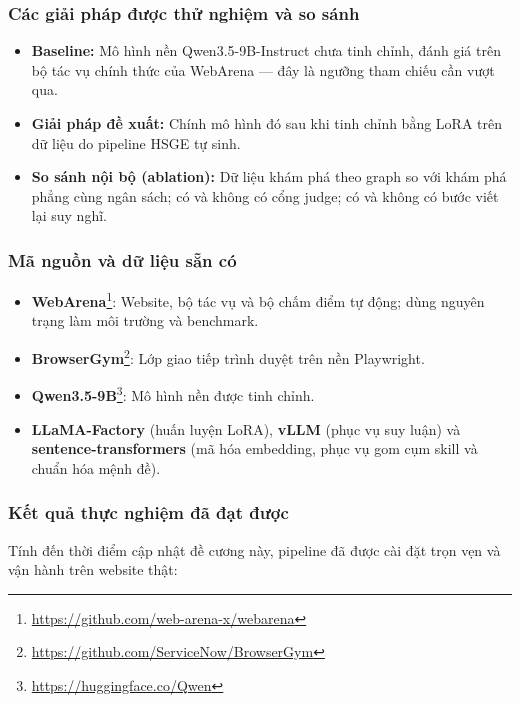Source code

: \documentclass[14pt]{article}
\begin{document}
\subsubsection{Các giải pháp được thử nghiệm và so sánh}

\begin{itemize}[leftmargin=1.5cm, label=\textbullet]
    \item \textbf{Baseline:} Mô hình nền Qwen3.5-9B-Instruct chưa tinh chỉnh, đánh giá trên bộ tác vụ chính thức của WebArena --- đây là ngưỡng tham chiếu cần vượt qua.
    \item \textbf{Giải pháp đề xuất:} Chính mô hình đó sau khi tinh chỉnh bằng LoRA trên dữ liệu do pipeline HSGE tự sinh.
    \item \textbf{So sánh nội bộ (ablation):} Dữ liệu khám phá theo graph so với khám phá phẳng cùng ngân sách; có và không có cổng judge; có và không có bước viết lại suy nghĩ.
\end{itemize}

\subsubsection{Mã nguồn và dữ liệu sẵn có}

\begin{itemize}[leftmargin=1.5cm, label=\textbullet]
    \item \textbf{WebArena}\footnote{\url{https://github.com/web-arena-x/webarena}}: Website, bộ tác vụ và bộ chấm điểm tự động; dùng nguyên trạng làm môi trường và benchmark.
    \item \textbf{BrowserGym}\footnote{\url{https://github.com/ServiceNow/BrowserGym}}: Lớp giao tiếp trình duyệt trên nền Playwright.
    \item \textbf{Qwen3.5-9B}\footnote{\url{https://huggingface.co/Qwen}}: Mô hình nền được tinh chỉnh.
    \item \textbf{LLaMA-Factory} (huấn luyện LoRA), \textbf{vLLM} (phục vụ suy luận) và \textbf{sentence-transformers} (mã hóa embedding, phục vụ gom cụm skill và chuẩn hóa mệnh đề).
\end{itemize}

\subsubsection{Kết quả thực nghiệm đã đạt được}

Tính đến thời điểm cập nhật đề cương này, pipeline đã được cài đặt trọn vẹn và vận hành trên website thật:
\end{document}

## Work to complete
Search the listing above for the string "pháp" and copy each line that has it.

## Answer
\subsubsection{Các giải pháp được thử nghiệm và so sánh}
    \item \textbf{Giải pháp đề xuất:} Chính mô hình đó sau khi tinh chỉnh bằng LoRA trên dữ liệu do pipeline HSGE tự sinh.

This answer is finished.